Ende sería denunciado en Twitter

 

Cómo se nota el salto generacional, decíamos. Una obra como Jim Botón y Lucas el maquinista sería impensable hoy, porque es la amistad entre un adulto blanco, maquinista de tren en una minúscula isla, y un niño negro, y en algún lugar se dice que Jim se fía de Lucas por tener este la cara sucia de hollín, lo que le hace parecer un igual. Eso es un “black face” de libro, tan imposible hoy como todos los simplones estereotipos sobre China (cuyas invenciones geniales recuerdan a los disparates con los que trufaba sus libros Álvaro Cunqueiro), donde hablan con la ele y son amarillos y despóticos, y serviciales y no les falta un perejil. Y el heteropatriarcal rescate de la princesa, y el hecho de conceder su mano, sitúa la ficción de Ende en la mejor tradición de los cuentos de hadas. Y, encima, se enfrentan a un dragón, en una ciudad de dragones. ¿Cómo no citar de nuevo la archicitada frase de Chesterton?: “Los cuentos de hadas superan la realidad no porque nos digan que los dragones existen, sino porque nos dicen que pueden ser vencidos”. 

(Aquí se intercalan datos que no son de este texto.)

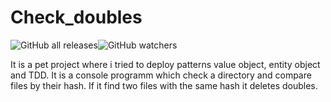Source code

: 
# Check_doubles
![GitHub all releases](https://img.shields.io/github/downloads/babahasko/Making_README/total?logo=GitHub)![GitHub watchers](https://img.shields.io/github/watchers/babahasko/Making_README?logo=GitHub)


It is a pet project where i tried to deploy patterns value object, entity object and TDD.
It is a console programm which check a directory and compare files by their hash. If it find two files with the same hash it deletes doubles.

“Haz lo que quieras”, «Tu was du willst» en el original alemán, es la misteriosa inscripción de Áuryn, la Alhaja, en La historia interminable; y parecía, a mis asombrados ojos, la suma de todas las respuestas a todas las preguntas, una llave para abrir la puerta de la paz y la felicidad. Tardaría años en leerla completa, en un autor dieciséis siglos anterior, San Agustín: “Ama y haz lo que quieras”. Pero en esa lacónica y aparentemente imposible máxima yo me sentía animado a vivir sin límites, y explorar los mundos de la imaginación. Quizá por eso uno terminaba estos libros maravillado, sí, pero también con algo parecido a la esperanza.